Boil a large pan of water and cook the pasta according to the directions on the package. Cook the pasta for a few minutes less than directed so that it keeps its shape in the finished salad. Drain in a colander and rinse under running water, then shake off the excess moisture.

While the pasta is cooking, heat the oil in a heavy skillet over medium heat. Add the pine nuts and stir till they turn golden brown. Turn off the heat and stir in the tomatoes, then transfer the mixture to a large serving bowl. Add the tuna, red peppers, olives, vinegar, salt, pepper and cooked pasta. Stir until well mixed. Sprinkle with the parsley and serve at room temperature.

4 thoughts on “Pasta Salad with Tuna, Pine Nuts, and Red Peppers

  1. This looks absolutely mouthwatering. Not much of a cook myself and appreciate your clear instructions.

    It is amazing to me that fructose can be found in so many foods. I do not have the time for all the research and am glad you are blogging about what you’ve learned and how to cook fructose free.

    I look forward to following your blog and trying the recipes.
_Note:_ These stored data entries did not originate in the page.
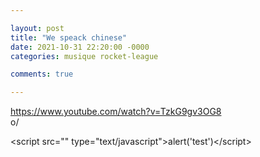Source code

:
 ```yaml
---

layout: post  
title: "We speack chinese"  
date: 2021-10-31 22:20:00 -0000  
categories: musique rocket-league

comments: true

---
```


https://www.youtube.com/watch?v=TzkG9gv3OG8  
o/

\<script src="" type="text/javascript">alert('test')\</script>
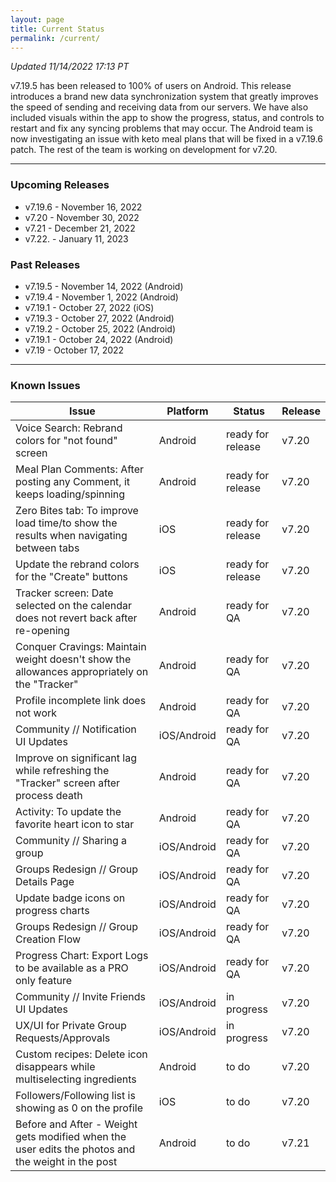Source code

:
 ```yaml
---
layout: page
title: Current Status
permalink: /current/
---
```


_Updated 11/14/2022 17:13 PT_

v7.19.5 has been released to 100% of users on Android. This release introduces a brand new data synchronization system that greatly improves the speed of sending and receiving data from our servers. We have also included visuals within the app to show the progress, status, and controls to restart and fix any syncing problems that may occur. The Android team is now investigating an issue with keto meal plans that will be fixed in a v7.19.6 patch. The rest of the team is working on development for v7.20.

***

### Upcoming Releases
- v7.19.6 - November 16, 2022
- v7.20   - November 30, 2022
- v7.21   - December 21, 2022
- v7.22.  - January 11, 2023
 
### Past Releases
- v7.19.5 - November 14, 2022 (Android)
- v7.19.4 - November 1, 2022 (Android)
- v7.19.1 - October 27, 2022 (iOS)
- v7.19.3 - October 27, 2022 (Android)
- v7.19.2 - October 25, 2022 (Android)
- v7.19.1 - October 24, 2022 (Android)
- v7.19   - October 17, 2022


***

### Known Issues

|Issue                          |Platform   | Status    | Release           |
| ---                           | ---       | ---       | ---               |
|Voice Search: Rebrand colors for "not found" screen|Android |ready for release| v7.20|
|Meal Plan Comments: After posting any Comment, it keeps loading/spinning |Android |ready for release| v7.20|
|Zero Bites tab: To improve load time/to show the results when navigating between tabs |iOS |ready for release| v7.20|
|Update the rebrand colors for the "Create" buttons |iOS |ready for release| v7.20|
|Tracker screen: Date selected on the calendar does not revert back after re-opening|Android |ready for QA| v7.20|
|Conquer Cravings: Maintain weight doesn't show the allowances appropriately on the "Tracker"|Android |ready for QA| v7.20|
|Profile incomplete link does not work |Android |ready for QA| v7.20|
|Community // Notification UI Updates|iOS/Android |ready for QA| v7.20|
|Improve on significant lag while refreshing the "Tracker" screen after process death |Android |ready for QA| v7.20|
|Activity: To update the favorite heart icon to star |Android |ready for QA| v7.20|
|Community // Sharing a group|iOS/Android |ready for QA| v7.20|
|Groups Redesign // Group Details Page|iOS/Android |ready for QA| v7.20|
|Update badge icons on progress charts |iOS/Android |ready for QA| v7.20|
|Groups Redesign // Group Creation Flow|iOS/Android |ready for QA| v7.20|
|Progress Chart: Export Logs to be available as a PRO only feature| iOS/Android |ready for QA| v7.20|
|Community // Invite Friends UI Updates|iOS/Android |in progress| v7.20|
|UX/UI for Private Group Requests/Approvals|iOS/Android |in progress | v7.20|
|Custom recipes: Delete icon disappears while multiselecting ingredients |Android |to do| v7.20|
|Followers/Following list is showing as 0 on the profile |iOS |to do| v7.20|
|Before and After - Weight gets modified when the user edits the photos and the weight in the post |Android |to do| v7.21|

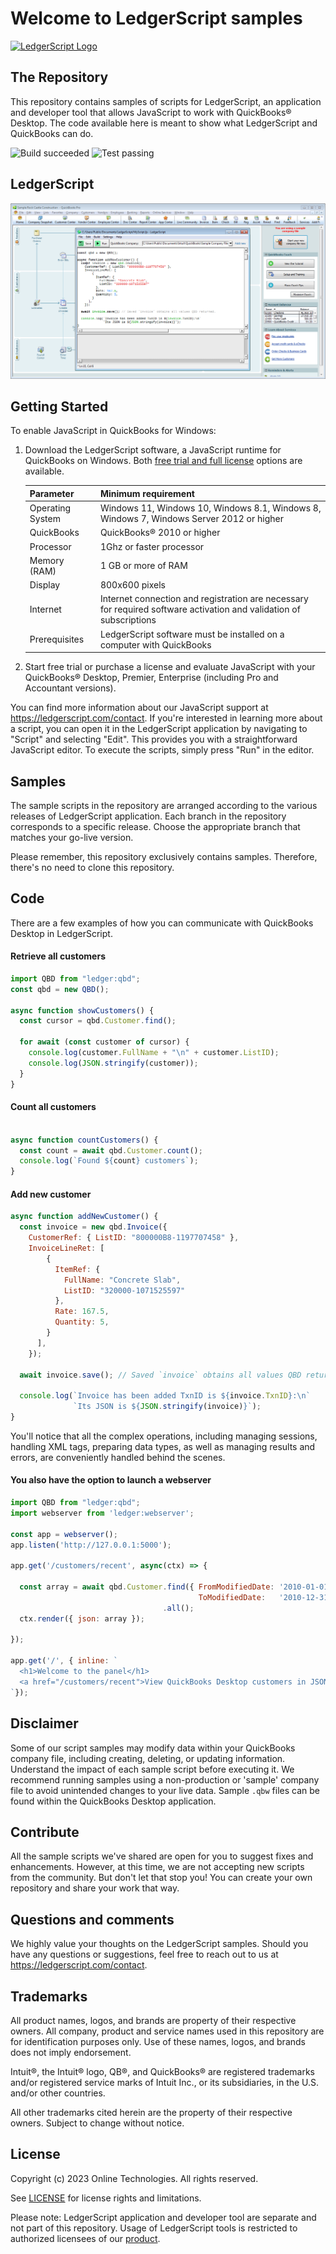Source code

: # Welcome to LedgerScript samples

<a href="https://ledgerscript.com/">
    <img style="vertical-align: top;" src="https://ledgerscript.com/assets/img/logo/md.png?raw=true" alt="LedgerScript Logo" height="50px">
</a>

## The Repository

This repository contains samples of scripts for LedgerScript, an application and
developer tool that allows JavaScript to work with QuickBooks® Desktop. The code
available here is meant to show what LedgerScript and QuickBooks can do.

![Build succeeded](https://img.shields.io/badge/Build-succeeded-brightgreen.svg)
![Test passing](https://img.shields.io/badge/Tests-passing-brightgreen.svg)

## LedgerScript

<p align="center">
  <img alt="LedgerScript" src="./editor.png?raw=true">
</p>

## Getting Started

To enable JavaScript in QuickBooks for Windows:

1. Download the LedgerScript software, a JavaScript runtime for QuickBooks on
   Windows. Both [free trial and full license](https://ledgerscript.com/register)
   options are available.

   | Parameter        | Minimum requirement          |
   |------------------|------------------------------|
   | Operating System | Windows 11, Windows 10, Windows 8.1, Windows 8, Windows 7, Windows Server 2012 or higher |
   | QuickBooks       | QuickBooks® 2010 or higher   |
   | Processor        | 1Ghz or faster processor     |
   | Memory (RAM)     | 1 GB or more of RAM          |
   | Display          | 800x600 pixels               |
   | Internet         | Internet connection and registration are necessary for required software activation and validation of subscriptions |
   | Prerequisites    | LedgerScript software must be installed on a computer with QuickBooks |

2. Start free trial or purchase a license and evaluate JavaScript with your
QuickBooks® Desktop, Premier, Enterprise (including Pro and Accountant
versions).

You can find more information about our JavaScript support at
<https://ledgerscript.com/contact>. If you're interested in learning more about
a script, you can open it in the LedgerScript application by navigating to
"Script" and selecting "Edit". This provides you with a straightforward
JavaScript editor. To execute the scripts, simply press "Run" in the editor.

## Samples

The sample scripts in the repository are arranged according to the various
releases of LedgerScript application. Each branch in the repository corresponds
to a specific release. Choose the appropriate branch that matches your go-live
version.

Please remember, this repository exclusively contains samples. Therefore,
there's no need to clone this repository.

## Code

There are a few examples of how you can communicate with QuickBooks Desktop
in LedgerScript.

#### Retrieve all customers

```js
import QBD from "ledger:qbd";
const qbd = new QBD();

async function showCustomers() {
  const cursor = qbd.Customer.find();

  for await (const customer of cursor) {
    console.log(customer.FullName + "\n" + customer.ListID);
    console.log(JSON.stringify(customer));
  }
}
```

#### Count all customers

```js

async function countCustomers() {
  const count = await qbd.Customer.count();
  console.log(`Found ${count} customers`);
}
```


#### Add new customer

```js
async function addNewCustomer() {
  const invoice = new qbd.Invoice({
    CustomerRef: { ListID: "800000B8-1197707458" },
    InvoiceLineRet: [
        {
          ItemRef: {
            FullName: "Concrete Slab",
            ListID: "320000-1071525597"
          },
          Rate: 167.5,
          Quantity: 5,
        }
      ],
    });

  await invoice.save(); // Saved `invoice` obtains all values QBD returned.

  console.log(`Invoice has been added TxnID is ${invoice.TxnID}:\n`
              `Its JSON is ${JSON.stringify(invoice)}`);
}

```

You'll notice that all the complex operations, including managing sessions,
handling XML tags, preparing data types, as well as managing results and errors,
are conveniently handled behind the scenes.

#### You also have the option to launch a webserver

```js
import QBD from "ledger:qbd";
import webserver from 'ledger:webserver';

const app = webserver();
app.listen('http://127.0.0.1:5000');

app.get('/customers/recent', async(ctx) => {

  const array = await qbd.Customer.find({ FromModifiedDate: '2010-01-01',
                                          ToModifiedDate:   '2010-12-31' })
                                  .all();
  ctx.render({ json: array });

});

app.get('/', { inline: `
  <h1>Welcome to the panel</h1>
  <a href="/customers/recent">View QuickBooks Desktop customers in JSON</a>
`});
```

## Disclaimer

Some of our script samples may modify data within your QuickBooks company file,
including creating, deleting, or updating information. Understand the impact of
each sample script before executing it. We recommend running samples using a
non-production or 'sample' company file to avoid unintended changes to your live
data. Sample `.qbw` files can be found within the QuickBooks Desktop application.

## Contribute

All the sample scripts we've shared are open for you to suggest fixes and
enhancements. However, at this time, we are not accepting new scripts from the
community. But don't let that stop you! You can create your own repository and
share your work that way.

## Questions and comments

We highly value your thoughts on the LedgerScript samples. Should you have any
questions or suggestions, feel free to reach out to us at
<https://ledgerscript.com/contact>.

## Trademarks

All product names, logos, and brands are property of their respective owners.
All company, product and service names used in this repository are for
identification purposes only. Use of these names, logos, and brands does not
imply endorsement.

Intuit®, the Intuit® logo, QB®, and QuickBooks® are registered trademarks and/or
registered service marks of Intuit Inc., or its subsidiaries, in the U.S. and/or
other countries.

All other trademarks cited herein are the property of their respective owners.
Subject to change without notice.

## License

Copyright (c) 2023 Online Technologies. All rights reserved.

See [LICENSE](LICENSE.md) for license rights and limitations.

Please note: LedgerScript application and developer tool are separate and not
part of this repository. Usage of LedgerScript tools is restricted to authorized
licensees of our [product](https://ledgerscript.com).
    • Thanks for the kind words. I’m not actually trying to cook fructose free, though. I just have to avoid certain foods that have too much fructose and fructans in them. There are a couple of issues with fructose that get confused. Fructose is bad for everyone, as anyone who’s read “Sweet Poison” knows, so it’s best not to eat sweeteners that contain fructose. That’s why I only use dextrose, a powdered form of glucose, in my baking. Fructose malabsorbers can’t eat foods that contain more fructose than glucose. They also have to avoid foods with fructans and certain other sugars that aren’t properly absorbed. As long as a food has equal amounts of fructose and glucose in it, fructose malabsorbers can eat it. If you think this is confusing, just try following this diet day in and day out. It’s hard! That’s why I wanted to share the recipes that I’ve found that work. But even if you’re not on this diet, I think you’ll like the food, since the main reason for posting a recipe is because it tastes good.
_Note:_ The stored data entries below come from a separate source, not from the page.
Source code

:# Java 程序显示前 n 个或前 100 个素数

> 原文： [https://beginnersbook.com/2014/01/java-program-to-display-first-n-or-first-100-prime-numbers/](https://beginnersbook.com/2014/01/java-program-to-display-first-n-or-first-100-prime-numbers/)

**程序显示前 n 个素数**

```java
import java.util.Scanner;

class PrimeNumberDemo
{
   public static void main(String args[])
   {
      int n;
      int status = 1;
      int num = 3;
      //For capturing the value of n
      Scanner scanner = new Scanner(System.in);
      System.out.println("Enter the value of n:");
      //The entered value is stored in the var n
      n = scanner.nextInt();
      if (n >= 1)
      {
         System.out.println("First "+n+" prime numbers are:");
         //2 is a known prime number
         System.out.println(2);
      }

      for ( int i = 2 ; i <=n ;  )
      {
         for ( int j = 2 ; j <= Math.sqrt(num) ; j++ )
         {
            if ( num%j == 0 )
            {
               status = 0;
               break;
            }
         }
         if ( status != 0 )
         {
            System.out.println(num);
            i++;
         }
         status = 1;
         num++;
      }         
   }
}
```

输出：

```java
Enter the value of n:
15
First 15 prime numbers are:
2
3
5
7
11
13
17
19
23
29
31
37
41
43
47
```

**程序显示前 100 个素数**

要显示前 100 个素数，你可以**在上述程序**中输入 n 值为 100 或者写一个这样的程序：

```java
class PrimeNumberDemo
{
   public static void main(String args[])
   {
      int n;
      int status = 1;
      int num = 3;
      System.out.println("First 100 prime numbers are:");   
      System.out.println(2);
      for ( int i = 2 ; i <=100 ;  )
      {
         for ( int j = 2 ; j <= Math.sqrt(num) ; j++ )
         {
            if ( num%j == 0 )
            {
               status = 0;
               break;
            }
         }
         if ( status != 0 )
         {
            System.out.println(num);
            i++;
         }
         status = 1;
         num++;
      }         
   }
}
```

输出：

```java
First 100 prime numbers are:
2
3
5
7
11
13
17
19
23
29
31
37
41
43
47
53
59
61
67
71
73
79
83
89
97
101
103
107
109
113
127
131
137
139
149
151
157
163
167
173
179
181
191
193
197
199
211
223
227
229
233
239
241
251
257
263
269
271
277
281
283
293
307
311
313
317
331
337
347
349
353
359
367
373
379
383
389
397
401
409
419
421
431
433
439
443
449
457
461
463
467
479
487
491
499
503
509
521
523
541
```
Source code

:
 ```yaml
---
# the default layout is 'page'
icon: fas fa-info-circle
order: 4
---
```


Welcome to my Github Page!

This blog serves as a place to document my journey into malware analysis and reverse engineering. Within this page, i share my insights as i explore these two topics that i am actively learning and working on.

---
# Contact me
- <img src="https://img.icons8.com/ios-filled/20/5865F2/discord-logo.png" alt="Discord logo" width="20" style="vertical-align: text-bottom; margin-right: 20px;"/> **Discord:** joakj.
  2. I just found your blog, and I’m excited to try these recipes! Because I’m very new to being an FM, I’m still figuring out what I can tolerate and what I can’t. I ate something last night for the first time in a month that I couldn’t tolerate, and I felt horrible, so now I’m very wary of trying new stuff. 😦

    Question on two items in this recipe – Tomatoes and red peppers. Tomatoes I’m not sure on because on some lists, it is considered safe and on some lists it’s not. Canned tomatoes and pastes are more concentrated, so I want to completely avoid them, but how have you tolerated fresh tomatoes? Also, maybe it’s my ignorance in cooking, but I thought peppers were not tolerated at all – what’s the difference between sweet red peppers (not allowed) and bell red peppers?
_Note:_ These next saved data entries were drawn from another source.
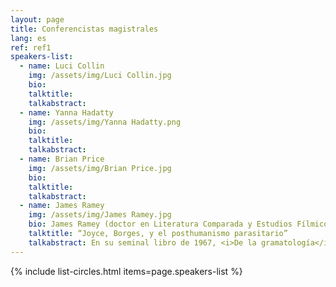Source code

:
 ```yaml
---
layout: page
title: Conferencistas magistrales
lang: es
ref: ref1
speakers-list:
  - name: Luci Collin
    img: /assets/img/Luci Collin.jpg
    bio:
    talktitle:
    talkabstract:
  - name: Yanna Hadatty
    img: /assets/img/Yanna Hadatty.png
    bio:
    talktitle:
    talkabstract:
  - name: Brian Price
    img: /assets/img/Brian Price.jpg
    bio:
    talktitle:
    talkabstract:
  - name: James Ramey
    img: /assets/img/James Ramey.jpg
    bio: James Ramey (doctor en Literatura Comparada y Estudios Fílmicos por la Universidad de California, Berkeley), es Profesor Investigador Titular de Humanidades en la UAM-Cuajimalpa en la Ciudad de México. Es miembro del Sistema Nacional de Investigadores y es organizador de la línea de posgrado “Literatura y Cine” de la UAM-Cuajimalpa, así como Coordinador de Escritura a lo Largo del Currículo. Ha publicado más de 20 capítulos de libro y artículos arbitrados en revistas incluyendo <i>Comparative Literature</i>, <i>James Joyce Quarterly</i>, <i>Comparative Literature Studies</i>, <i>The Latin Americanist</i>, <i>Nabokov Online Journal</i>, <i>College Literature</i>, <i>Bulletin of Spanish Studies</i>, <i>Studies in Spanish and Latin American Cinemas, Nuevas Poligrafías </i>y<i> Textual Practice.</i> Sus últimos dos libros son los volúmenes colectivos <i>Mexican Transnational Cinema and Literature</i> (2017) y <i>México imaginado&#58; Nuevos enfoques sobre el cine (trans)nacional</i> (2011). En 2004 recibió el premio A. Owen Aldridge por un ensayo sobre la novela <i>Pálido fuego</i> de Vladimir Nabokov de la American Comparative Literature Association. En 2014 fundó el Centro de Escritura y Argumentación de la UAM-Cuajimalpa, que fue el primer centro de escritura creado en una universidad pública en México. En 2016 inició una serie de libros Peter Lang&#58; "Transamerican Film and Literature". Actualmente escribe un libro sobre la textualidad parasitaria en la obra de James Joyce, Jorge Luis Borges, Vladimir Nabokov y Luis Buñuel. Fue miembro del comité organizador de "Joyce Without Borders&#58; Congreso Norteamericano de James Joyce 2019”, que se llevó a cabo en junio de 2019, bajo los auspicios de la UNAM y la UAM-Cuajimalpa.
    talktitle: “Joyce, Borges, y el posthumanismo parasitario”
    talkabstract: En su seminal libro de 1967, <i>De la gramatología</i>, Jacques Derrida define su notable figura del “suplemento” como una forma parasitaria de pensamiento&#58; “el suplemento no es nada, no tiene energía propia, no tiene movimiento espontáneo. Es un organismo parasitario, una imaginación o representación que determina y orienta la fuerza del deseo.” Observa que Jean-Jacques Rousseau consideraba la escritura como un “simple ‘suplemento de la palabra hablada’”, para luego plantear su afirmación radical&#58; “O la escritura nunca fue un simple ‘suplemento’ o es urgentemente necesario construir una nueva lógica del ‘suplemento’. Es esta lógica que nos guiará de ahora en adelante para leer a Rousseau”. En su posterior ensayo célebre “Firma, evento, contexto”, esta figura retórica regresa transformada en la “lógica del parásito” occidental. Derrida sostiene que occidente ha producido una lógica falsa que sitúa la escritura como suplementaria o secundaria al habla y procede a atacar ese logocentrismo como el corazón de lo que identifica como la errónea “metafísica de la presencia” del occidente. Esta crítica de la lógica parasitaria de la metafísica de occidente en el pensamiento de Derrida resulta ser clave para articulaciones posteriores del posthumanismo, entre ellas las de Michel Serres, Niklas Luhmann y Cary Wolfe. De hecho, no sería descabellado describir esta rama del movimiento como el “posthumanismo parasitario”. <br> En esta conferencia, lo que sostengo es que James Joyce y Jorge Luis Borges comparten una preocupación notable con la metafísica del parasitismo en el arte y el pensamiento, y que esta preocupación representa una suerte de precursor al posthumanismo parasitario. Como he planteado en otros contextos, Joyce explora la figura del parásito de varias maneras&#58; en las formas humanas de los gorrones y los ladrones; en las formas no-humanas de los piojos y la sífilis; y en las formas abstractas de la intertextualidad y la metempsicosis. Aunque muchos estudios comparatistas de Joyce y Borges se han publicado, esta presentación analizará por primera vez las implicaciones posthumanistas de la concepción cuasi-biológica de Borges sobre la historia literaria como un “laberinto viviente” y sobre la inmortalidad literaria como una entidad parasitaria que agarra las almas como si fuera una “raíz”. Además, se considerará la utilidad de estas nociones para entender la metafísica borgesiana del parasitismo en relación con la equivalente joyceana.
---
```


{% include list-circles.html items=page.speakers-list %}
    • All that information out there certainly is confusing, since not all the lists agree. I think the best way to handle the contradictions is to only use information that’s derived from the Monash University research. Two of the main researchers have written an excellent book, “Food Intolerance Management Plan” by Drs. Sue Shepherd and Peter Gibson. It’s hard to find a copy in the U.S., but you can order one from Sue Shepherd’s website in Australia. According to Shepherd and Gibson, the only sweet or bell pepper you need to avoid is the green one. Sweet red peppers are fine to eat.

      Also, you need to go by the total amount of fructose in a recipe, not necessarily by the ingredient it’s found in. It’s okay to use any type of tomato as long as the total amount consumed is small. If a recipe uses 2 tablespoons of tomato paste, remember that it gets divided by the total number of servings, so a recipe serving 6 people would only have a teaspoon per serving. That should be tolerated easily. Each person has a different level of tolerance, so the research is a guideline only.

      The best way for you to figure out what you tolerate is to do an elimination diet. I recommend Patsy Catsos’ book, “IBS: Free At Last!, 2nd ed.” She’s a dietician who specializes in IBS and fructose malabsorption and her book lays out an easy to follow elimination diet that’s safe for fructose malabsorbers.

      Best wishes in sorting through all of this!